[INPUT FOR THIS TASK — start]
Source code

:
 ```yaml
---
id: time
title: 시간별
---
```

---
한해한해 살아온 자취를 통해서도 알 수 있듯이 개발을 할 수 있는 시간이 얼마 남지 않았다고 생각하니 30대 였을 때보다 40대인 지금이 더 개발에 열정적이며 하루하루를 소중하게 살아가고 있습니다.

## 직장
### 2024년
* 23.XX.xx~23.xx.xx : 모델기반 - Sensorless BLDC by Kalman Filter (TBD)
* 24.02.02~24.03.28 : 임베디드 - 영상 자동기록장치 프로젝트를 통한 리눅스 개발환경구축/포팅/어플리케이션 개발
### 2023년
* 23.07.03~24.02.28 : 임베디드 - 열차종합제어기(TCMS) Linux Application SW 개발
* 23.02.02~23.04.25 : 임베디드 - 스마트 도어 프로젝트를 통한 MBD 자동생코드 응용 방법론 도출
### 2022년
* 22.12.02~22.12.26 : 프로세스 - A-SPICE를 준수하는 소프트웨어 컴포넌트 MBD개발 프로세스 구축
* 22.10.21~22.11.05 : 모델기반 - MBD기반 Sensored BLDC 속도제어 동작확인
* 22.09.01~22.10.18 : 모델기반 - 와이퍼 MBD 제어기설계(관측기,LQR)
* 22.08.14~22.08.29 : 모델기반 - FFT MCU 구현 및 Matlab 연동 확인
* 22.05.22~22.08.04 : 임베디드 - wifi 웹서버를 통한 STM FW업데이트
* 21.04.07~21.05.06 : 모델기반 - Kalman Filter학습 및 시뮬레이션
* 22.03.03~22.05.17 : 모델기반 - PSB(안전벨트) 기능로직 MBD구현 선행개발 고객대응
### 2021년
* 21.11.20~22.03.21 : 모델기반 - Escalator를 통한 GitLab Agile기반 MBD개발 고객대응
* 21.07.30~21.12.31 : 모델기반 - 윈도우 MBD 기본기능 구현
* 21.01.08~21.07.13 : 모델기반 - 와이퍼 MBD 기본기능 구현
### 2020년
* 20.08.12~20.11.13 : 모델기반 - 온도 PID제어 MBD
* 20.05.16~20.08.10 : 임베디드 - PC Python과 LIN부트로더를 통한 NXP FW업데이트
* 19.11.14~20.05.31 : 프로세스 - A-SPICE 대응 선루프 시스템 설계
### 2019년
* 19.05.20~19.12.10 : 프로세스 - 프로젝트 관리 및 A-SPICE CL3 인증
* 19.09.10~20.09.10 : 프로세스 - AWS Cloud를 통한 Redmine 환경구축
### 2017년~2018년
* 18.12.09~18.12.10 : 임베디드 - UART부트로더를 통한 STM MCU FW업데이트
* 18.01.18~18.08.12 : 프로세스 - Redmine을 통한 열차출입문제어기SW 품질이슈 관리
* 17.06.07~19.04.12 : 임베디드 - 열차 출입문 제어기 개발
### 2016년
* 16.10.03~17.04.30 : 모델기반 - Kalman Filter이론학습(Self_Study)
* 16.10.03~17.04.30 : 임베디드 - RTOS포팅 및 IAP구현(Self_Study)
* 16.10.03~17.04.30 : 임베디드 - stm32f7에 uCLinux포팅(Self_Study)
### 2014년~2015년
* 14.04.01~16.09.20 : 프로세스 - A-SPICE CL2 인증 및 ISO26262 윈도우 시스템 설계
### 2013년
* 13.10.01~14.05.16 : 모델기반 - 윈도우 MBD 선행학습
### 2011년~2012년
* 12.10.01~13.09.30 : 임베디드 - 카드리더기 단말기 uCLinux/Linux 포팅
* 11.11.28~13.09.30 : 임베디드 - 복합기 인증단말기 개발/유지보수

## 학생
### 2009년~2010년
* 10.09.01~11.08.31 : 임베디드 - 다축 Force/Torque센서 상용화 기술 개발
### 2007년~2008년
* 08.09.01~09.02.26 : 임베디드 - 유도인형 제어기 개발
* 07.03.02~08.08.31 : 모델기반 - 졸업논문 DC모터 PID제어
[INPUT FOR THIS TASK — finish]
[INPUT FOR THIS TASK — start]
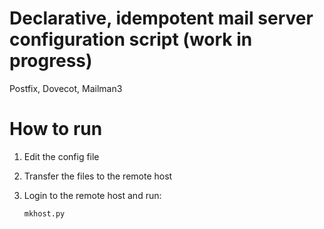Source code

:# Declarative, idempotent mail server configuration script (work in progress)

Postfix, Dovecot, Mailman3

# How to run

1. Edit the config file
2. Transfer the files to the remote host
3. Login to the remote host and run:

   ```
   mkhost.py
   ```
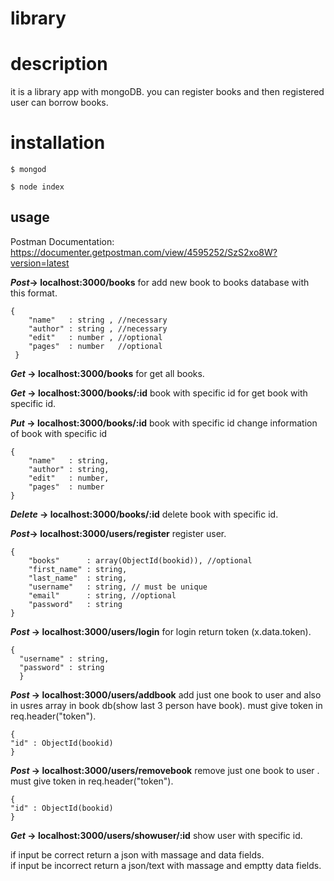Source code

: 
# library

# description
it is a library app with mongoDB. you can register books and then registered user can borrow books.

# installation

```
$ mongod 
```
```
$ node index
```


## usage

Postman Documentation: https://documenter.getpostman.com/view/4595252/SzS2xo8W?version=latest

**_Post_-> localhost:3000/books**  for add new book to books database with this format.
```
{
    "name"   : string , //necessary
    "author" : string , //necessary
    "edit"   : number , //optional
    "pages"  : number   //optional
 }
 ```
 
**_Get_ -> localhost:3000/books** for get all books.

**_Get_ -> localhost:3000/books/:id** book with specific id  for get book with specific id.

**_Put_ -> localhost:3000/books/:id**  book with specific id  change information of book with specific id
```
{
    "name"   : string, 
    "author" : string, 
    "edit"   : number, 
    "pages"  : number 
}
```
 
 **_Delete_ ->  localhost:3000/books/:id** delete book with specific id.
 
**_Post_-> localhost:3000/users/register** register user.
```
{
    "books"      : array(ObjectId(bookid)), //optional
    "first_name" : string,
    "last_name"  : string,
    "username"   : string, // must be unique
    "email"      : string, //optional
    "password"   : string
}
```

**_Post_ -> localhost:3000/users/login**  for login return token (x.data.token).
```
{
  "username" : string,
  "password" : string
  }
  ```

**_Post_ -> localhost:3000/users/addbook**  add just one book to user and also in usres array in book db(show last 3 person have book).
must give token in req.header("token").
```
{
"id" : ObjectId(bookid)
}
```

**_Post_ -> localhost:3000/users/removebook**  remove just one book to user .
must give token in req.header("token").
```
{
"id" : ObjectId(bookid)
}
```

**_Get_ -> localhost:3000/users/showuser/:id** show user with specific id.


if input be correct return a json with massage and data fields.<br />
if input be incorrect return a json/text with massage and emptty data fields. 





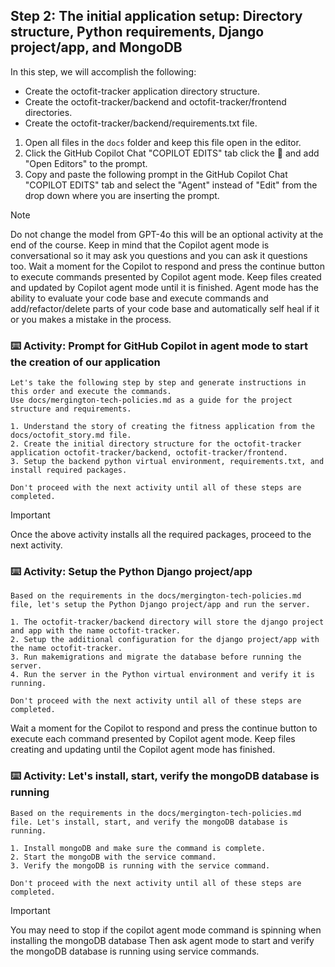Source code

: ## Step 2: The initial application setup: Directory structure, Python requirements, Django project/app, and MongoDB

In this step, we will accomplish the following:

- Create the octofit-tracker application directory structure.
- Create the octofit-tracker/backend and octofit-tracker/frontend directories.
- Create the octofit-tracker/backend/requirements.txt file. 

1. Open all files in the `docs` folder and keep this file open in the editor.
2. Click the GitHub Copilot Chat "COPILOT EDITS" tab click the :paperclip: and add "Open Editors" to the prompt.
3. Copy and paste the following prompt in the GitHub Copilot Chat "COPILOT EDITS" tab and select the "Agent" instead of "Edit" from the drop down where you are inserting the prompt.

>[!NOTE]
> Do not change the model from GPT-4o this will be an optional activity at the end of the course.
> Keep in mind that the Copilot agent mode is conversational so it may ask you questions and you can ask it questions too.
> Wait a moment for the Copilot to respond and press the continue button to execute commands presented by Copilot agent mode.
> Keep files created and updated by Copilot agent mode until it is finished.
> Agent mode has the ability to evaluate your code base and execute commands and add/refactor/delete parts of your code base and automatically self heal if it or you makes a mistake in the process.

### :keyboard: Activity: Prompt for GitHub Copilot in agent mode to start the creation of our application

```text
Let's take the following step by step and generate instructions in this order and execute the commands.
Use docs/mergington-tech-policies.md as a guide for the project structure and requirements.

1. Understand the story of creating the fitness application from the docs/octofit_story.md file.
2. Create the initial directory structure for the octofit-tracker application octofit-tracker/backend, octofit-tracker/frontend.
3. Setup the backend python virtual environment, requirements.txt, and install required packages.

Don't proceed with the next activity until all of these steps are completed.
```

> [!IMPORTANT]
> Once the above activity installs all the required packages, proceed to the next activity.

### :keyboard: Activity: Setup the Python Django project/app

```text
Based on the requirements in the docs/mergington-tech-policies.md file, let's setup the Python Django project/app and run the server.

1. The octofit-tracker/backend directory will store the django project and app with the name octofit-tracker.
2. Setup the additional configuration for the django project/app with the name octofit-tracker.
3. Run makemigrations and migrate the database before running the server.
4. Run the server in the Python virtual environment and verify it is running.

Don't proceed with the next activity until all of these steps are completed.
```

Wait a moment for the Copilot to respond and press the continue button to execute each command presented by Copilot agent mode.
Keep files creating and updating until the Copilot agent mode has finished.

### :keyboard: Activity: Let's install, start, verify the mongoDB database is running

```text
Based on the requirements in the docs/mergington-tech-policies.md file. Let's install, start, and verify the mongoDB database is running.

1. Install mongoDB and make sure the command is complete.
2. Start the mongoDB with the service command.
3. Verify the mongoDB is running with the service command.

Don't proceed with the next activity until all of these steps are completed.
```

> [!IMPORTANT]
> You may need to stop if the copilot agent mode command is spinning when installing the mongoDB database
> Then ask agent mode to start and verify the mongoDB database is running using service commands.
[INPUT FOR THIS TASK — finish]
[INPUT FOR THIS TASK — start]
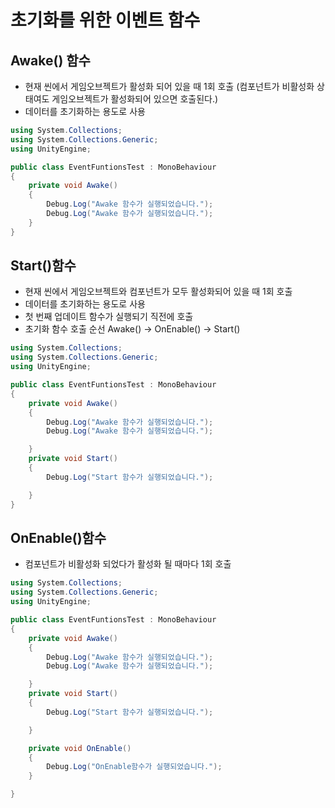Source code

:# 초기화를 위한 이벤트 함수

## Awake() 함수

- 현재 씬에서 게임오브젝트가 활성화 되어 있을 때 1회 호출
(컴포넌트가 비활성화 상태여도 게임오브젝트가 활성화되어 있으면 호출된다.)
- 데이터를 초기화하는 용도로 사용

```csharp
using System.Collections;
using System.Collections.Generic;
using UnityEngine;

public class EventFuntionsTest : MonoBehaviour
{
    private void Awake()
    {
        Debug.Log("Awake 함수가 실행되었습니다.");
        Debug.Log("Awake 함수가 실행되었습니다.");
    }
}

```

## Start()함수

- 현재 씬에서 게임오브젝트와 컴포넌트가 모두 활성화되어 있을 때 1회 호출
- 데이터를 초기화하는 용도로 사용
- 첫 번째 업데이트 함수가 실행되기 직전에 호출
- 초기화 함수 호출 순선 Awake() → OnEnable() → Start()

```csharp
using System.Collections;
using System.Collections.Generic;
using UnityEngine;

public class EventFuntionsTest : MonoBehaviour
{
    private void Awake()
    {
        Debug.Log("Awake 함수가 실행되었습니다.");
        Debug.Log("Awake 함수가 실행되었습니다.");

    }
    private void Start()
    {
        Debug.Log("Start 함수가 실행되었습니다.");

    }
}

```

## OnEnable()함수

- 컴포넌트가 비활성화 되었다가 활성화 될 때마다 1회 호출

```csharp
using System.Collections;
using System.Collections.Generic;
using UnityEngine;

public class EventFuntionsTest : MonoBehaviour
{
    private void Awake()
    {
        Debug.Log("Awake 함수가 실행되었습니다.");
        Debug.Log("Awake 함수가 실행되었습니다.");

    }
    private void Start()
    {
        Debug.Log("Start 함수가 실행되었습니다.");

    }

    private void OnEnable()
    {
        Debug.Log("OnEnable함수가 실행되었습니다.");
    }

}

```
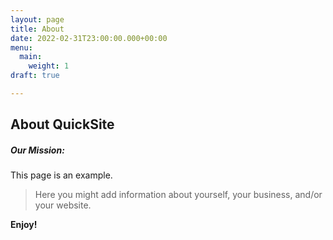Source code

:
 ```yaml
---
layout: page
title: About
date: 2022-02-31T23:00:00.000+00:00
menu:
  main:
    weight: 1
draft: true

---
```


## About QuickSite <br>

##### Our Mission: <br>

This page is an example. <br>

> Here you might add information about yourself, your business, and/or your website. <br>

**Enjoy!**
[INPUT FOR THIS TASK — finish]
AIM OF THE TASK: Show a copy of each line from the data that includes the word "configuration".

THE ANSWER:
:# Declarative, idempotent mail server configuration script (work in progress)
2. Setup the additional configuration for the django project/app with the name octofit-tracker.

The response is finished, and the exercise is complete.